Lightweight framework for generating, running, and reviewing MCP evals.

These details have been verified by PyPI

Project links

GitHub Statistics

Maintainers

zazencodes

These details have not been verified by PyPI

Project description

Arbiter

Lightweight framework for generating, running, and reviewing MCP evals.

What are MCP evals?

MCP evals are lightweight, reproducible tests that measure how well LLMs use MCP servers/tools.

Scoring evals

Evals are scored via rule checks and LLM-as-judge, with metrics like task accuracy, tool-use precision, latency, and token cost.

Why MCP evals?

They test the ability for LLMs to:

Select the right tools at the right time
Pass appropriate arguments to those tools
Produce correct final outcomes

How does Arbiter do MCP evals?

Arbiter is a lightweight framework for running eval suites on your MCP servers across different models and providers.

Define your evals in a JSON config file my_evals.json (see config section)
Run the CLI arbiter execute my_evals.json

Quickstart Demo

Run the example evals

# make new project
mkdir arbiter-demo-project
cd arbiter-demo-project 

# install arbiter with uv
uv venv
uv pip install arbiter-mcp-evals

# configure claude api key
export ANTHROPIC_API_KEY=...

# run demo (will incur a small amount of api cost)
uv run arbiter genesis
uv run arbiter execute arbiter_example_evals.json

Generate evals for your own MCP server

# install arbiter globally using pipx (or use uv, as demonstrated above)
pipx install arbiter

# configure claude api key
export ANTHROPIC_API_KEY=...

# generate and run custom eval suite
uv run arbiter forge --forge-model "anthropic:claude-sonnet-4-20250514" \
  --num-tool-evals 15 \
  --num-abstention-evals 4 \
  --repeats 2
arbiter execute arbiter_forged_evals.json

Installation

Global

Install globally using pipx:

pipx install arbiter-mcp-evals
arbiter --version

Project

Or install inside your project:

uv init # This will create a new virtual environment for your project
uv add arbiter-mcp-evals
uv run arbiter --version

Credentials

Arbiter is open-source and free to use.

Credentials are required based on the providers referenced in your config.

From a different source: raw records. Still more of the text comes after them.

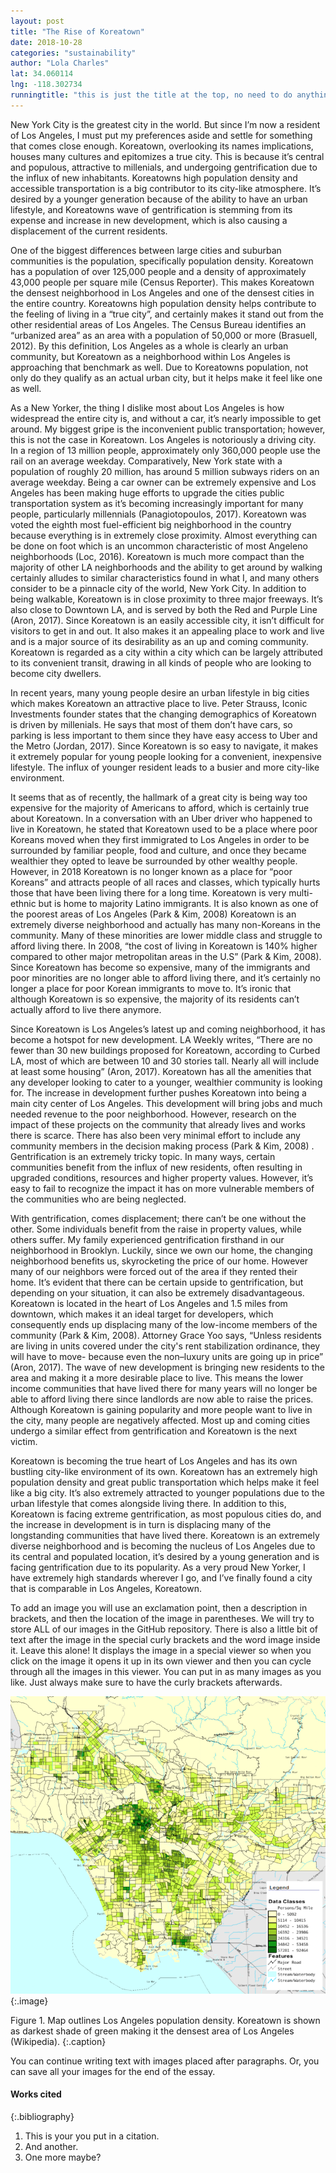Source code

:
 ```yaml
---
layout: post
title: "The Rise of Koreatown"
date: 2018-10-28
categories: "sustainability" 
author: "Lola Charles"
lat: 34.060114
lng: -118.302734
runningtitle: "this is just the title at the top, no need to do anything here"
---
```

New York City is the greatest city in the world. But since I’m now a resident of Los Angeles, I must put my preferences aside and settle for something that comes close enough. Koreatown, overlooking its names implications, houses many cultures and epitomizes a true city. This is because it’s central and populous, attractive to millenials, and undergoing gentrification due to the influx of new inhabitants. Koreatowns high population density and accessible transportation is a big contributor to its city-like atmosphere. It’s desired by a younger generation because of the ability to have an urban lifestyle, and Koreatowns wave of gentrification is stemming from its expense and increase in new development, which is also causing a displacement of the current residents.  

 One of the biggest differences between large cities and suburban communities is the population, specifically population density. Koreatown has a population of over 125,000 people and a density of approximately 43,000 people per square mile (Census Reporter). This makes Koreatown the densest neighborhood in Los Angeles and one of the densest cities in the entire country. Koreatowns high population density helps contribute to the feeling of living in a “true city”, and certainly makes it stand out from the other residential areas of Los Angeles. The Census Bureau identifies an “urbanized area” as an area with a population of 50,000 or more (Brasuell, 2012). By this definition, Los Angeles as a whole is clearly an urban community, but Koreatown as a neighborhood within Los Angeles is approaching that benchmark as well. Due to Koreatowns population, not only do they qualify as an actual urban city, but it helps make it feel like one as well.  
 
 As a New Yorker, the thing I dislike most about Los Angeles is how widespread the entire city is, and without a car, it’s nearly impossible to get around. My biggest gripe is the inconvenient public transportation; however, this is not the case in Koreatown. Los Angeles is notoriously a driving city. In a region of 13 million people, approximately only 360,000 people use the rail on an average weekday. Comparatively, New York state with a population of roughly 20 million, has around 5 million subways riders on an average weekday. Being a car owner can be extremely expensive and Los Angeles has been making huge efforts to upgrade the cities public transportation system as it’s becoming increasingly important for many people, particularly millennials (Panagiotopoulos, 2017). Koreatown was voted the eighth most fuel-efficient big neighborhood in the country because everything is in extremely close proximity. Almost everything can be done on foot which is an uncommon characteristic of most Angeleno neighborhoods (Loc, 2016). Koreatown is much more compact than the majority of other LA neighborhoods and the ability to get around by walking certainly alludes to similar characteristics found in what I, and many others consider to be a pinnacle city of the world, New York City. In addition to being walkable, Koreatown is in close proximity to three major freeways. It’s also close to Downtown LA, and is served by both the Red and Purple Line (Aron, 2017). Since Koreatown is an easily accessible city, it isn’t difficult for visitors to get in and out. It also makes it an appealing place to work and live and is a major source of its desirability as an up and coming community. Koreatown is regarded as a city within a city which can be largely attributed to its convenient transit, drawing in all kinds of people who are looking to become city dwellers. 
 
   In recent years, many young people desire an urban lifestyle in big cities which makes Koreatown an attractive place to live. Peter Strauss, Iconic Investments founder states that the changing demographics of Koreatown is driven by millenials. He says that most of them don’t have cars, so parking is less important to them since they have easy access to Uber and the Metro (Jordan, 2017). Since Koreatown is so easy to navigate, it makes it extremely popular for young people looking for a convenient, inexpensive lifestyle. The influx of younger resident leads to a busier and more city-like environment. 

It seems that as of recently, the hallmark of a great city is being way too expensive for the majority of Americans to afford, which is certainly true about Koreatown. In a conversation with an Uber driver who happened to live in Koreatown, he stated that Koreatown used to be a place where poor Koreans moved when they first immigrated to Los Angeles in order to be surrounded by familiar people, food and culture, and once they became wealthier they opted to leave be surrounded by other wealthy people. However, in 2018 Koreatown is no longer known as a place for “poor Koreans” and attracts people of all races and classes, which typically hurts those that have been living there for a long time. Koreatown is very multi-ethnic but is home to majority Latino immigrants. It is also known as one of the poorest areas of Los Angeles (Park & Kim, 2008) Koreatown is an extremely diverse neighborhood and actually has many non-Koreans in the community. Many of these minorities are lower middle class and struggle to afford living there. In 2008, “the cost of living in Koreatown is 140% higher compared to other major metropolitan areas in the U.S” (Park & Kim, 2008). Since Koreatown has become so expensive, many of the immigrants and poor minorities are no longer able to afford living there, and it’s certainly no longer a place for poor Korean immigrants to move to. It’s ironic that although Koreatown is so expensive, the majority of its residents can’t actually afford to live there anymore. 

Since Koreatown is Los Angeles’s latest up and coming neighborhood, it has become a hotspot for new development. LA Weekly writes, “There are no fewer than 30 new buildings proposed for Koreatown, according to Curbed LA, most of which are between 10 and 30 stories tall. Nearly all will include at least some housing” (Aron, 2017). Koreatown has all the amenities that any developer looking to cater to a younger, wealthier community is looking for. The increase in development further pushes Koreatown into being a main city center of Los Angeles. This development will bring jobs and much needed revenue to the poor neighborhood. However, research on the impact of these projects on the community that already lives and works there is scarce. There has also been very minimal effort to include any community members in the decision making process (Park & Kim, 2008) . Gentrification is an extremely tricky topic. In many ways, certain communities benefit from the influx of new residents, often resulting in upgraded conditions, resources and higher property values. However, it’s easy to fail to recognize the impact it has on more vulnerable members of the communities who are being neglected.
	
 With gentrification, comes displacement; there can’t be one without the other. Some individuals benefit from the raise in property values, while others suffer. My family experienced gentrification firsthand in our neighborhood in Brooklyn. Luckily, since we own our home, the changing neighborhood benefits us, skyrocketing the price of our home. However many of our neighbors were forced out of the area if they rented their home. It’s evident that there can be certain upside to gentrification, but depending on your situation, it can also be extremely disadvantageous.  Koreatown is located in the heart of Los Angeles and 1.5 miles from downtown, which makes it an ideal target for developers, which consequently ends up displacing many of the low-income members of the community (Park & Kim, 2008). Attorney Grace Yoo says, “Unless residents are living in units covered under the city's rent stabilization ordinance, they will have to move- because even the non–luxury units are going up in price” (Aron, 2017). The wave of new development is bringing new residents to the area and making it a more desirable place to live. This means the lower income communities that have lived there for many years will no longer be able to afford living there since landlords are now able to raise the prices. Although Koreatown is gaining popularity and more people want to live in the city, many people are negatively affected. Most up and coming cities undergo a similar effect from gentrification and Koreatown is the next victim.  

Koreatown is becoming the true heart of Los Angeles and has its own bustling city-like environment of its own. Koreatown has an extremely high population density and great public transportation which helps make it feel like a big city. It’s also extremely attracted to younger populations due to the urban lifestyle that comes alongside living there. In addition to this, Koreatown is facing extreme gentrification, as most populous cities do, and the increase in development is in turn is displacing many of the longstanding communities that have lived there. Koreatown is an extremely diverse neighborhood and is becoming the nucleus of Los Angeles due to its central and populated location, it’s desired by a young generation and is facing gentrification due to its popularity. As a very proud New Yorker, I have extremely high standards wherever I go, and I’ve finally found a city that is comparable in Los Angeles, Koreatown. 








To add an image you will use an exclamation point, then a description in brackets, and then the location of the image in parentheses. We will try to store ALL of our images in the GitHub repository.  There is also a little bit of text after the image in the special curly brackets and the word image inside it. Leave this alone! It displays the image in a special viewer so when you click on the image it opens it up in its own viewer and then you can cycle through all the images in this viewer. You can put in as many images as you like. Just always make sure to have the curly brackets afterwards.
   
   
![title](images/image1.png)
   {:.image}
   
Figure 1. Map outlines Los Angeles population density. Koreatown is shown as darkest shade of green making it the densest area of Los Angeles (Wikipedia).
   {:.caption} 

You can continue writing text with images placed after paragraphs. Or, you can save all your images for the end of the essay.



#### Works cited

{:.bibliography} 
1. This is your you put in a citation.
2. And another.
3. One more maybe?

Set env vars:

# Anthropic
export ANTHROPIC_API_KEY=...

# OpenAI
export OPENAI_API_KEY=...

# Google
export GOOGLE_API_KEY=...

Usage

Generate an example config you can edit:

arbiter genesis

Run an evaluation from a config file:

arbiter execute my_evals.json

The results will be saved to a timestamped JSON file in the same directory as your config file.

Execution confirmation

By default, arbiter execute shows a short confirmation preview before running:

Suite name, models, judge model, repeats
MCP server command and args
Total eval items (tool-use vs abstention counts)
Per-1K token rates for each configured model (from LiteLLM). If pricing cannot be resolved, the rate shows as "unknown" and cost is treated as 0.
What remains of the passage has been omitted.